# EXERCISE DETAILS:
For the records that follow, give the number of lines in which the word "latest" occurs, with nothing added.

# EXERCISE MATERIAL:
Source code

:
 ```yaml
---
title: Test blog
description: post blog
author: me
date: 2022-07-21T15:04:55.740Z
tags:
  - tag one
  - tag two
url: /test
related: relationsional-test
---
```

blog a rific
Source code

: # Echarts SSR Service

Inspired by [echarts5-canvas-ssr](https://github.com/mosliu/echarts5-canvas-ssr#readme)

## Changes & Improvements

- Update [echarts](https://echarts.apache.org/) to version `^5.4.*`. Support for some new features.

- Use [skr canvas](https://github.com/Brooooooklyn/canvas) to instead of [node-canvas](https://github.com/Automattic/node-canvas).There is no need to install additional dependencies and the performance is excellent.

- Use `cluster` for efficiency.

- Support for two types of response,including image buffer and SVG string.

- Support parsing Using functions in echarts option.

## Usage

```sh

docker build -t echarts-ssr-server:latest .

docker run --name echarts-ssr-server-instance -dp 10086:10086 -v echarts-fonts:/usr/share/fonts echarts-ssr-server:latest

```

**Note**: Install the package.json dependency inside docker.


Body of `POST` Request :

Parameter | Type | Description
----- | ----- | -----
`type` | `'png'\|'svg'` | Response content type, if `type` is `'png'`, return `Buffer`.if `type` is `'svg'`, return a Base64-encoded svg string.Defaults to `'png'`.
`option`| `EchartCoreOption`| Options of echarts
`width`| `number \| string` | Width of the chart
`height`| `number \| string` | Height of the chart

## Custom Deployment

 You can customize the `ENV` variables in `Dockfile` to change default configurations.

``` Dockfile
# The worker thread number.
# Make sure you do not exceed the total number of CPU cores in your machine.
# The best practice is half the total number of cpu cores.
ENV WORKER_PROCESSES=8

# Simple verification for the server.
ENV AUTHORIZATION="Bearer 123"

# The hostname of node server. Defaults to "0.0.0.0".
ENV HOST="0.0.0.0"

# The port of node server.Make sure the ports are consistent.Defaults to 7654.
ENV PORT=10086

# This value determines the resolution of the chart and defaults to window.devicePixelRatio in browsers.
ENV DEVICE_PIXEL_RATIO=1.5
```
...
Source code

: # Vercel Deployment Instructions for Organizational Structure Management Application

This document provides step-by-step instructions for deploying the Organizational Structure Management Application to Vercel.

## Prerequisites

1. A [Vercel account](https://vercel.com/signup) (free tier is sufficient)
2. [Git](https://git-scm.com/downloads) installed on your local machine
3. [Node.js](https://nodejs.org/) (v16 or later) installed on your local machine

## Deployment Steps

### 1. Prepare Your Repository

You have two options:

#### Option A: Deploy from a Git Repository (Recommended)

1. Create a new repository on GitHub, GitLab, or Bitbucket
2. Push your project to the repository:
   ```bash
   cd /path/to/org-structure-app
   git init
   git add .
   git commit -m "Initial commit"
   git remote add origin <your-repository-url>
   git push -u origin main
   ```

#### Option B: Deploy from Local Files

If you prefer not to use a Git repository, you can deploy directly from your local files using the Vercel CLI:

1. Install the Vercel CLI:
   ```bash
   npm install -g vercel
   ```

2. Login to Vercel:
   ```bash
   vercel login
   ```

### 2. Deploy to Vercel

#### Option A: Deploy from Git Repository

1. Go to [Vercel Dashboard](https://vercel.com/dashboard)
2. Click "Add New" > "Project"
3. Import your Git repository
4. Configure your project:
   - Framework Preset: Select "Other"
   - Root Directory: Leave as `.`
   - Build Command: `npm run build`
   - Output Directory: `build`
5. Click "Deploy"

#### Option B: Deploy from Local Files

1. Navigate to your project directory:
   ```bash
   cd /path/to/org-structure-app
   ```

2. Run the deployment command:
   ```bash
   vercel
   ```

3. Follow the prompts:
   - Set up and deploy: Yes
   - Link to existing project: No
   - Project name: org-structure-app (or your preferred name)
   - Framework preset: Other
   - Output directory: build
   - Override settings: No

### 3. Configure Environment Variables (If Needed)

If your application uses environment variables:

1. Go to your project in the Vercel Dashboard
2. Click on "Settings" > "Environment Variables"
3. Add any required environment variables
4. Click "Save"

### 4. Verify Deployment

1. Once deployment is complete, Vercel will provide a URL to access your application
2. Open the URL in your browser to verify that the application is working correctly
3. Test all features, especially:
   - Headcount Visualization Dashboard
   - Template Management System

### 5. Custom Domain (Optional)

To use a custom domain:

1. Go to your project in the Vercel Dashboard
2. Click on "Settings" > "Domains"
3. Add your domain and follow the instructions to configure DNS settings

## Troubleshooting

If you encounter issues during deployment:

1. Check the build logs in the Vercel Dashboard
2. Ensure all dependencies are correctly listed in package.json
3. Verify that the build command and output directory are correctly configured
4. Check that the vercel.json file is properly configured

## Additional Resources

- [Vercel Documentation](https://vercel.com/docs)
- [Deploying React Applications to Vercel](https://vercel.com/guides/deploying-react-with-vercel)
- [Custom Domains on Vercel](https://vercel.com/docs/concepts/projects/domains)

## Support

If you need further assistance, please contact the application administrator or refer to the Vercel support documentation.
---
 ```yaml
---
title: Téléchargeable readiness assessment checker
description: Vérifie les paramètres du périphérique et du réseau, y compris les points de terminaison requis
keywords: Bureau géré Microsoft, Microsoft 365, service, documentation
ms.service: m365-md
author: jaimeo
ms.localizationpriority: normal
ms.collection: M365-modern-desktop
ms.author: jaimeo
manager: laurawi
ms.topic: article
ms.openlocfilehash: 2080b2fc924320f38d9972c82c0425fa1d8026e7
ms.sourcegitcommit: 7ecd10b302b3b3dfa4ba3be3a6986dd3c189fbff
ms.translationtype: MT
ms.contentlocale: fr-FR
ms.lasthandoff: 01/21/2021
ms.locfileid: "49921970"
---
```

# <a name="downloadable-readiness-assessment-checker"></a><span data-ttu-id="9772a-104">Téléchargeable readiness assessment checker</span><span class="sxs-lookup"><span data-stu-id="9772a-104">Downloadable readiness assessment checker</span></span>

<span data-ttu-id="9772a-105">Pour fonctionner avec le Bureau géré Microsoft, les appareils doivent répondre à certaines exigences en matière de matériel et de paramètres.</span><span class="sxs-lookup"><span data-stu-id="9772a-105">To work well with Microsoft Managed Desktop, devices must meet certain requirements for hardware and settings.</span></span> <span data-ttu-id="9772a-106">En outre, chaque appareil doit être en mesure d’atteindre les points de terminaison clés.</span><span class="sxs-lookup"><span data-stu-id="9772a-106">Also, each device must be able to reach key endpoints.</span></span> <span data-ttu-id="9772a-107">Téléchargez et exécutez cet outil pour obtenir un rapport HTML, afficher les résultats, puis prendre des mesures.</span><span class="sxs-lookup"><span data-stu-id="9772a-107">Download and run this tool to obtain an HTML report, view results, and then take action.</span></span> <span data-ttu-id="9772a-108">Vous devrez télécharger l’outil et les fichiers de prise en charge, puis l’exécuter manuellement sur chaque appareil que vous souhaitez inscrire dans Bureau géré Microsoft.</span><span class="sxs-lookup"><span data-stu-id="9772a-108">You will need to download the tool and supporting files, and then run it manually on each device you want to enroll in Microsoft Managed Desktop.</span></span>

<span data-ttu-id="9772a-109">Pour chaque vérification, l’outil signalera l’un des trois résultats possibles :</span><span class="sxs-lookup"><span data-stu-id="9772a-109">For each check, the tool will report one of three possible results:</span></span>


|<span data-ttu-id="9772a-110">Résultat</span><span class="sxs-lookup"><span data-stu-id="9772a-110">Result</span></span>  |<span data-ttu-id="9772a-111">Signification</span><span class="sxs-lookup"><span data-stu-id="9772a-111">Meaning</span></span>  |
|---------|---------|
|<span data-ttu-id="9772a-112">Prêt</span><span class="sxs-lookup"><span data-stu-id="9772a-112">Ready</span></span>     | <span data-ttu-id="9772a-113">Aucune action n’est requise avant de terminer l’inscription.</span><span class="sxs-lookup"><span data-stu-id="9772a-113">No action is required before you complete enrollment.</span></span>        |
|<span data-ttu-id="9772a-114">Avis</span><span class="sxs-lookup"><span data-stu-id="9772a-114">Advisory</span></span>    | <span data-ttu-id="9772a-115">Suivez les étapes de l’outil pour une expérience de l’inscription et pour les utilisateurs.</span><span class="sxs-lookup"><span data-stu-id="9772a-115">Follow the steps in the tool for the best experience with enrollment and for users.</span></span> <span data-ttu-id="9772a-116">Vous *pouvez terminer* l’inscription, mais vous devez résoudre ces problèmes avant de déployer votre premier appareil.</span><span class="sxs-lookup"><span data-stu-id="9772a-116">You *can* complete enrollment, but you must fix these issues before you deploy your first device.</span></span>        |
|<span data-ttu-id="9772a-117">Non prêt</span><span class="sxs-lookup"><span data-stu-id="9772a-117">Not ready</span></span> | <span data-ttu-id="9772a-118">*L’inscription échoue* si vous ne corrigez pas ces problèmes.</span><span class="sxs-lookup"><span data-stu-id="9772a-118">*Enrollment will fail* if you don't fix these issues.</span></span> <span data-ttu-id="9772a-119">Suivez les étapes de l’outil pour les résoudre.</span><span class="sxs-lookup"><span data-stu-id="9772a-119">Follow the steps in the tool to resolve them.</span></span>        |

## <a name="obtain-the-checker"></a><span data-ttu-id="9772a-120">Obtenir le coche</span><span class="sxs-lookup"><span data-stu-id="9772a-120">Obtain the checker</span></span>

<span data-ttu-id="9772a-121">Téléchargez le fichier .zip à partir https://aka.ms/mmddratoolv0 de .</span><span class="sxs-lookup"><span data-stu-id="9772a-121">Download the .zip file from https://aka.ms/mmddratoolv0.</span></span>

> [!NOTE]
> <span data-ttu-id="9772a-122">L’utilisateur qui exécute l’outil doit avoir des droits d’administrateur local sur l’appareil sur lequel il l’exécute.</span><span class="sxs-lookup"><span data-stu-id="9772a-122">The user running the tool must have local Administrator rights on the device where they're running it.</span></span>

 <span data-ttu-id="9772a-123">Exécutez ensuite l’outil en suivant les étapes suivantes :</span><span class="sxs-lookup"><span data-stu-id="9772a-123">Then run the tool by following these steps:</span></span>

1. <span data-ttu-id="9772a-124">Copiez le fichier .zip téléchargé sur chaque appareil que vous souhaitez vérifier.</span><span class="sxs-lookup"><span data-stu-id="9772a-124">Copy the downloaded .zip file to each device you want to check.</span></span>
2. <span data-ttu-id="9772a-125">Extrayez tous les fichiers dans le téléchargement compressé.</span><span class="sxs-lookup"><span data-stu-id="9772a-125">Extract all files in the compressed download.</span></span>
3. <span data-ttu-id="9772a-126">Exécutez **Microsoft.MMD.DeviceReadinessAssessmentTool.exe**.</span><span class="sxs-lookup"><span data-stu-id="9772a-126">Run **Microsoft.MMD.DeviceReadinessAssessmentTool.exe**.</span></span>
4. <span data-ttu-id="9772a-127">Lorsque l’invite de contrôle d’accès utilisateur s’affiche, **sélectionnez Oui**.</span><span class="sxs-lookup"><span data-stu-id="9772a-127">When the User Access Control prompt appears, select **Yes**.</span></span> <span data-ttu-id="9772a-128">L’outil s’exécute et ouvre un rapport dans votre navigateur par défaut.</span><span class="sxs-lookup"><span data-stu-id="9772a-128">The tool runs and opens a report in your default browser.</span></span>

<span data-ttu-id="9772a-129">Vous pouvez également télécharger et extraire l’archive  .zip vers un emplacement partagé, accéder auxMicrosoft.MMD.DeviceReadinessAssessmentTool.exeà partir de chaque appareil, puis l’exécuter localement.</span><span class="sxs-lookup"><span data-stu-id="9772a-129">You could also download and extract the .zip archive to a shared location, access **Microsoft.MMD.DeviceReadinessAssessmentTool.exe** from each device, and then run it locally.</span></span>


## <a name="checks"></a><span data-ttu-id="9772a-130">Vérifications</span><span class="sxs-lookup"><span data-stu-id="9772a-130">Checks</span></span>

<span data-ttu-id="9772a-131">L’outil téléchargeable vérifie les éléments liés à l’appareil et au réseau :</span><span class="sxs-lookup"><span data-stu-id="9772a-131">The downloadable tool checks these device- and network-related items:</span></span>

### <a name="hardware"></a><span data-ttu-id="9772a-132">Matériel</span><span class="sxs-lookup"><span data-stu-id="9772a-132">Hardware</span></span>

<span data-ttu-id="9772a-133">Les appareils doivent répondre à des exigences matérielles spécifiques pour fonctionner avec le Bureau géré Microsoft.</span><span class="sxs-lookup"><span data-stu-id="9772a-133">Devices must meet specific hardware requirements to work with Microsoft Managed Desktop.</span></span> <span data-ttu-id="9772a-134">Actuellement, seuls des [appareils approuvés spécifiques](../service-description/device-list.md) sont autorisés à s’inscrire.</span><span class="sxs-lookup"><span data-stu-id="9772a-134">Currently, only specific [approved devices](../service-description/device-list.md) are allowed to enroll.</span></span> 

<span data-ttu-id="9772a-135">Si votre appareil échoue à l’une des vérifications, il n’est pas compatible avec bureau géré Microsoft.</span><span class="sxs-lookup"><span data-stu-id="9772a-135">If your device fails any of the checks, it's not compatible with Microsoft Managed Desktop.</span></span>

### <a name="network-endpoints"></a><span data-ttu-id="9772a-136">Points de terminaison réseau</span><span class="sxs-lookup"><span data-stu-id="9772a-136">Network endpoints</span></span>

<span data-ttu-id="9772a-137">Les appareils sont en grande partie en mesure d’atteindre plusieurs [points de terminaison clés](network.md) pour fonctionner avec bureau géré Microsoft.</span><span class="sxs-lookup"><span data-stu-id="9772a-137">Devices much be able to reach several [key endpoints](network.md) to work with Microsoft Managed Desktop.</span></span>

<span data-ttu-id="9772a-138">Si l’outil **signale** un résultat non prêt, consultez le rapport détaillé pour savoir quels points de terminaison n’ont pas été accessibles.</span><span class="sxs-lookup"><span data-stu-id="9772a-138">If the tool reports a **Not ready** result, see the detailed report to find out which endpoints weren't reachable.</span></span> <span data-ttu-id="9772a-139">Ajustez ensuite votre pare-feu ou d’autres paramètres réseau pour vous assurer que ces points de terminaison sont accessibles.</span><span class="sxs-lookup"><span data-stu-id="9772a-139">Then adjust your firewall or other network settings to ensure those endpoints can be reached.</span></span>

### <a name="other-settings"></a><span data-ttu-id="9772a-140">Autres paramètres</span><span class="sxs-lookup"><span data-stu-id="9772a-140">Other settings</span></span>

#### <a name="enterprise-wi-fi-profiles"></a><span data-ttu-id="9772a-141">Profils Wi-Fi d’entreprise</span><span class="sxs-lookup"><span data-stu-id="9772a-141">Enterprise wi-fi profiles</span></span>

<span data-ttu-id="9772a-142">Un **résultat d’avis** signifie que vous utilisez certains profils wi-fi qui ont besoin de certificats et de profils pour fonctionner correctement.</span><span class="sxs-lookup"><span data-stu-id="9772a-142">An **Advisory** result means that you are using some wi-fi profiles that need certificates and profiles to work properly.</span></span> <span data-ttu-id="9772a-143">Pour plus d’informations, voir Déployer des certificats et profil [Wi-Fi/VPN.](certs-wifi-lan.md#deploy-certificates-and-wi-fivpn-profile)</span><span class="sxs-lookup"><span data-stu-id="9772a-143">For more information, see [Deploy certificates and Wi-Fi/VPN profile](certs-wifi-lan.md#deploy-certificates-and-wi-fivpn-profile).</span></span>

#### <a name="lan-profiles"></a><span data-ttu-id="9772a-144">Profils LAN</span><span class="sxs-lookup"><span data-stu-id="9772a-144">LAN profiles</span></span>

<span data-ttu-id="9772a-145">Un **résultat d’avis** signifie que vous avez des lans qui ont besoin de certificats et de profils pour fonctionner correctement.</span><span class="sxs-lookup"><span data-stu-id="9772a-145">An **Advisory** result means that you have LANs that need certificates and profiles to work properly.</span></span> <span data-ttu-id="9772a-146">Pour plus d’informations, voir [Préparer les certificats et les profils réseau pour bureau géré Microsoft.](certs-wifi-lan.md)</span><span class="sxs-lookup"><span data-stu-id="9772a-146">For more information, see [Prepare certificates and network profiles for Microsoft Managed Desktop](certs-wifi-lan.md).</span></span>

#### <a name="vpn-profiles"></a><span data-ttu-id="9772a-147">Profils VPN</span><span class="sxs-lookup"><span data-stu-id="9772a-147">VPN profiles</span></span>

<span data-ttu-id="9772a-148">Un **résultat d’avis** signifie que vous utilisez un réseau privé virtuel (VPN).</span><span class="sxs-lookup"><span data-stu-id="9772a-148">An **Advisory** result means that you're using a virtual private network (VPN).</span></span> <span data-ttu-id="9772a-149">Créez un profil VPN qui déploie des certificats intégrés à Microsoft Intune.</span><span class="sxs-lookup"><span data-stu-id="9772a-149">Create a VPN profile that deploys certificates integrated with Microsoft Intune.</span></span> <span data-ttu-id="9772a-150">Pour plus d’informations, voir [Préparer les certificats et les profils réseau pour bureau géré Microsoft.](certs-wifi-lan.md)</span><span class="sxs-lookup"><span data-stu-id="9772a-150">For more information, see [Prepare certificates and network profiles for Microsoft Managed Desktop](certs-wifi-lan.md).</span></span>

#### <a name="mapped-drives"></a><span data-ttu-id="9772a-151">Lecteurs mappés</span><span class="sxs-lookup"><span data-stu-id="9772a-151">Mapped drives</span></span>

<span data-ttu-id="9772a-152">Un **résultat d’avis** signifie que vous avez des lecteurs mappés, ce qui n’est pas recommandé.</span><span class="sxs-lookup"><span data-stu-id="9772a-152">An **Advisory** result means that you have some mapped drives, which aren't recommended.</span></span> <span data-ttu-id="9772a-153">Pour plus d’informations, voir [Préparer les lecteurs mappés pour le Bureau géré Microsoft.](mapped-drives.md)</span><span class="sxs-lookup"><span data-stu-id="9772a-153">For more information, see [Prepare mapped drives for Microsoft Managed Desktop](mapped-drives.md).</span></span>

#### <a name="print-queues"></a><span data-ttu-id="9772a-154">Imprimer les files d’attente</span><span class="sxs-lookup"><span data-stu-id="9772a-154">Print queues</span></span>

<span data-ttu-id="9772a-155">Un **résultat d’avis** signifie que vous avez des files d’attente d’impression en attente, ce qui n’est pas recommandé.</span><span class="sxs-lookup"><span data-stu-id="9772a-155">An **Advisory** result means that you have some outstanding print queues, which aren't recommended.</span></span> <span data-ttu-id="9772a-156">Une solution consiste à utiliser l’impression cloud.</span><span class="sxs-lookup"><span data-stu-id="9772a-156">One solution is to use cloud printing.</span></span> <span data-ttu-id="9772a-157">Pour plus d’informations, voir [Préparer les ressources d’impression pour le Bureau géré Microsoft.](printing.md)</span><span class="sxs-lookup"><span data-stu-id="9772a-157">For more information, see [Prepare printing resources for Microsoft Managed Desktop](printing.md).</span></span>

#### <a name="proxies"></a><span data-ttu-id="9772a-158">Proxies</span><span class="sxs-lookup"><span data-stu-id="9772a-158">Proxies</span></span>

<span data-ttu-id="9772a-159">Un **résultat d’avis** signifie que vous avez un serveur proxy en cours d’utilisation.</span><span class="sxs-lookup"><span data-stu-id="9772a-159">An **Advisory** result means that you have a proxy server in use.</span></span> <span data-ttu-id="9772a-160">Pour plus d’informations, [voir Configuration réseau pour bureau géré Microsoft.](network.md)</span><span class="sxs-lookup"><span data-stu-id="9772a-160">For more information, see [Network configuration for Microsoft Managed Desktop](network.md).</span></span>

# RESULT OF THE EXERCISE:
2